Since the nineties, Echavarría has explored remote parts of Colombia with photographers and filmmakers Fernando Grisales, Noel Palacios, and Gabriel Ossa (all of whom are credited as co-authors) to make visible and document the violence that has ravaged the country, showing the vestiges of what the title of an earlier exhibition calls a “war we have not seen.” El testigo (The Witness) 1998, consists of photographs of an emaciated horse forlorn in a desolate landscape, an image that undermines the heroic horse motif in art history; El árbol de Tamarindo (The Tamarind Tree) 2010, shows a single tree, sole witness and point of reference of the peasant massacre that took place under its branches. In the video Guerra y Pa(z) [War and Pea(ce),] 2001, two parrots precariously resting on a perch fight and squawk the Spanish word for war and the beginning of the word for peace in a parody of Colombian political negotiations and their discourses. It was in Bocas de Ceniza, 2003, series of works in video, that Echavarría started to engage and to give voice to victims. Those works show close-up images of the faces of Afro-Colombian survivors of the war who describe their experiences in song; Echavarría addresses their vulnerability in a work steeped in emotional intimacy and in empathy.

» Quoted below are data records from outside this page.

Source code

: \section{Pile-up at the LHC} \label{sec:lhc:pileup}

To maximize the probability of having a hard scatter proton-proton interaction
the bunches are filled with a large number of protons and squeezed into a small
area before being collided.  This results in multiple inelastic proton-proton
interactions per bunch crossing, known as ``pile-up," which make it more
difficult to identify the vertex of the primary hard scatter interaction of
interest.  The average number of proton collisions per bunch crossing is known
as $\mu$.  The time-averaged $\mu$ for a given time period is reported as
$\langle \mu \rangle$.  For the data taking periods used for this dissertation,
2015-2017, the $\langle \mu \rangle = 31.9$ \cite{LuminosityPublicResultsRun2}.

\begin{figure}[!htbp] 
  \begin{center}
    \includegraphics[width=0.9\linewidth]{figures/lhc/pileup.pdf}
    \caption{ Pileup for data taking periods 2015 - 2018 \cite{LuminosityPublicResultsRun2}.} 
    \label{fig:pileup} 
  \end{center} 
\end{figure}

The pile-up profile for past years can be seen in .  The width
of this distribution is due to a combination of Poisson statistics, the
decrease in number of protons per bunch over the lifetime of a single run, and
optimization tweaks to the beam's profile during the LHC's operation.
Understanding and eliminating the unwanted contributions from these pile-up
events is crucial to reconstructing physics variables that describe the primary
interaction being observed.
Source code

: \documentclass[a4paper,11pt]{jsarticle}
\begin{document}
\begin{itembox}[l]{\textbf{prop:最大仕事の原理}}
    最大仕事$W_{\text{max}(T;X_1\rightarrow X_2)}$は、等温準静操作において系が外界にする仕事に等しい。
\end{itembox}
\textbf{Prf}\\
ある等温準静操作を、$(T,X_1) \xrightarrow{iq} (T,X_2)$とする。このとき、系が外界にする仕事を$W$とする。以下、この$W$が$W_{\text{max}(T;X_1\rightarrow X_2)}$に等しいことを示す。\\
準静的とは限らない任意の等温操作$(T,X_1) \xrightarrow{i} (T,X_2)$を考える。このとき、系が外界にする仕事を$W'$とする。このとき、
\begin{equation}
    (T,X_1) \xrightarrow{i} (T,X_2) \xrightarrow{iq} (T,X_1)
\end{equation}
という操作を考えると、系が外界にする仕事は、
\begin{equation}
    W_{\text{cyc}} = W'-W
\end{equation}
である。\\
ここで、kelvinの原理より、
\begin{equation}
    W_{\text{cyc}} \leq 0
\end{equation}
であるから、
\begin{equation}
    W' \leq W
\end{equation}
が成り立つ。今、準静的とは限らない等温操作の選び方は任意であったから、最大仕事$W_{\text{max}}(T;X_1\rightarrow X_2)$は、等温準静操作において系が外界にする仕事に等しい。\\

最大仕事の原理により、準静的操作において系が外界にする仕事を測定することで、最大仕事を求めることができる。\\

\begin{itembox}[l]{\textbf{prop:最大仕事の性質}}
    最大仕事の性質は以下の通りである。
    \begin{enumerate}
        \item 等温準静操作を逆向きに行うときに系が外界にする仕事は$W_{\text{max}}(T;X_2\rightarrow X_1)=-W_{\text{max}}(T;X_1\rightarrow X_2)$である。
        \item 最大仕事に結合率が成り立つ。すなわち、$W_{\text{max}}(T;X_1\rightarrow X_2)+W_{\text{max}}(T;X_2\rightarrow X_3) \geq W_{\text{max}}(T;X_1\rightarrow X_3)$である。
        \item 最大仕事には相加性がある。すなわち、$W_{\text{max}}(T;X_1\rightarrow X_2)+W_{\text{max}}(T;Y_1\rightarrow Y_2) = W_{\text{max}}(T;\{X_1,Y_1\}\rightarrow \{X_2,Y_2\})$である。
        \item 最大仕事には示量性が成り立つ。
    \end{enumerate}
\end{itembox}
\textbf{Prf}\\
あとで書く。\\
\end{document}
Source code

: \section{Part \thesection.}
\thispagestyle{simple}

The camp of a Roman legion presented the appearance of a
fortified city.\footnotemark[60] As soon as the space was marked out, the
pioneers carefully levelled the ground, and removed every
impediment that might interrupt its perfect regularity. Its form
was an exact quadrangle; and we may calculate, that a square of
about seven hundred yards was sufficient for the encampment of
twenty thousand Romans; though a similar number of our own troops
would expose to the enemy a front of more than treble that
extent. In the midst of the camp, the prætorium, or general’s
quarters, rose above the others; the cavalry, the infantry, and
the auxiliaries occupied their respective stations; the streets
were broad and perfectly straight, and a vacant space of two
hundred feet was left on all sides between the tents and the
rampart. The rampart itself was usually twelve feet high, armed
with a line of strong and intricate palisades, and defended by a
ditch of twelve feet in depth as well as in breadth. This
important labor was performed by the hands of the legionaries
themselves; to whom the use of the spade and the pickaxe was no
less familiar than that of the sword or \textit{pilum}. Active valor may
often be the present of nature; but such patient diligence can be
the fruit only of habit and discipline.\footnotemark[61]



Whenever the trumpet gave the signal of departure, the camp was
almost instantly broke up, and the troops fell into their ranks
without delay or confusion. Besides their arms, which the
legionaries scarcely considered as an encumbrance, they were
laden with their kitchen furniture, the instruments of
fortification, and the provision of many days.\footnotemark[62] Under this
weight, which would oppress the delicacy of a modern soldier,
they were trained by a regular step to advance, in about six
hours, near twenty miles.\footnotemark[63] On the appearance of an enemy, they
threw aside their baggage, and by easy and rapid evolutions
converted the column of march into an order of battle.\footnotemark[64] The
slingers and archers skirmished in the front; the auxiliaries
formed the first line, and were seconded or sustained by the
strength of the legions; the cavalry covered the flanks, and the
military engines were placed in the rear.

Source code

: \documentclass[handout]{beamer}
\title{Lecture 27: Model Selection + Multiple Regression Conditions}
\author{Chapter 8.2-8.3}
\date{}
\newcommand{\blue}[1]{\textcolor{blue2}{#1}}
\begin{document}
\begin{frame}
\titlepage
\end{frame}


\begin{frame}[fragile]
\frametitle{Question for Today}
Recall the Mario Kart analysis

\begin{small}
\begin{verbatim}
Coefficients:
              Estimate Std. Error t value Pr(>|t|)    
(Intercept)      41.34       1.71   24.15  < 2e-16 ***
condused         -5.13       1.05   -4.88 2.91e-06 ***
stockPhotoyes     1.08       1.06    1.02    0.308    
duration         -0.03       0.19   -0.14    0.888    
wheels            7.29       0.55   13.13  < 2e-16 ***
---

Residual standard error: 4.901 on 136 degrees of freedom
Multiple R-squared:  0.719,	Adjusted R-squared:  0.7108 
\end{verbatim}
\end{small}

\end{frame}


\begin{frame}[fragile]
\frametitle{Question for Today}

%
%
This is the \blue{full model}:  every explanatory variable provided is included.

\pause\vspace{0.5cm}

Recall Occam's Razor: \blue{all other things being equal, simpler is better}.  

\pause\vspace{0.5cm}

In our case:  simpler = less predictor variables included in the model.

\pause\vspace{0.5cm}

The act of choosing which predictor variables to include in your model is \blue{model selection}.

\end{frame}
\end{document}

In the photographic installation Requiem NN, 2005, members of the Puerto Berrio community perform a spontaneous act of solidarity, memory, and resistance by gathering corpses in the Magdalena River and burying them in the community’s cemetery; each of the bodies is given a name and adopted by marking their gravestones in a ritual of prayer and acceptance that bestows onto the anonymous dead new identity and life.

           

       

Though a retrospective, this show breaks with the paradigm of the artist and authorship as central figures. The exhibition does not revolve around Echavarría’s voice; he is defined, rather, by connection to the voices of others, with whom his work dialogues in complementary fashion. The show includes a selection of paintings from the La Guerra que no hemos visto (The War We Have Not Seen) series, 2007-2009, works created by men and women who, from a very young age, came into contact with battles, massacres, and extreme violence. Later, for a two-year period, they were invited to participate in cathartic workshops—organized by the artist—intended as spaces of encounter and reconciliation. The exhibition includes as well a selection of works from the monumental Silencios (Silences) series (2010 to the present) with photographs of over one hundred abandoned schools in a state of extreme disrepair—evidence of the interruption of basic community activities due to forced displacement. The frontal photographs of walls with blackboards still up attest to layers of memory in roofless places invaded by vegetation. Remains of teaching supplies mingle with objects that evidence the later uses of these run-down settings. The masterful pictorial quality of the saturated colors in the photographs brings to the surface layers of memory: traces and blotches of paint and mold stains become formal elements that create a landscape and reveal that other “painting” made by time and neglect. The same pictorial and chromatic sensibility is at play in the photographs from the De qué sirve una taza (What’s a Cup For) series, 2014: close-ups of objects left behind in army camps and the greenish layer of rust, moss, and vegetation that covers them. The retrospective Ríos y Silencios is, then, an extraordinary project in the construction of collective memory. It provides us with a glimpse of the redemptive power of an art that, insofar as space of convergence and shared reflection, contributes to the construction of the social fabric. Echavarría takes an ethical stance against indifference. He builds empathy through a process of restoration in a context of dehumanization. For him, art does not revolve around objects but around the connection between human beings.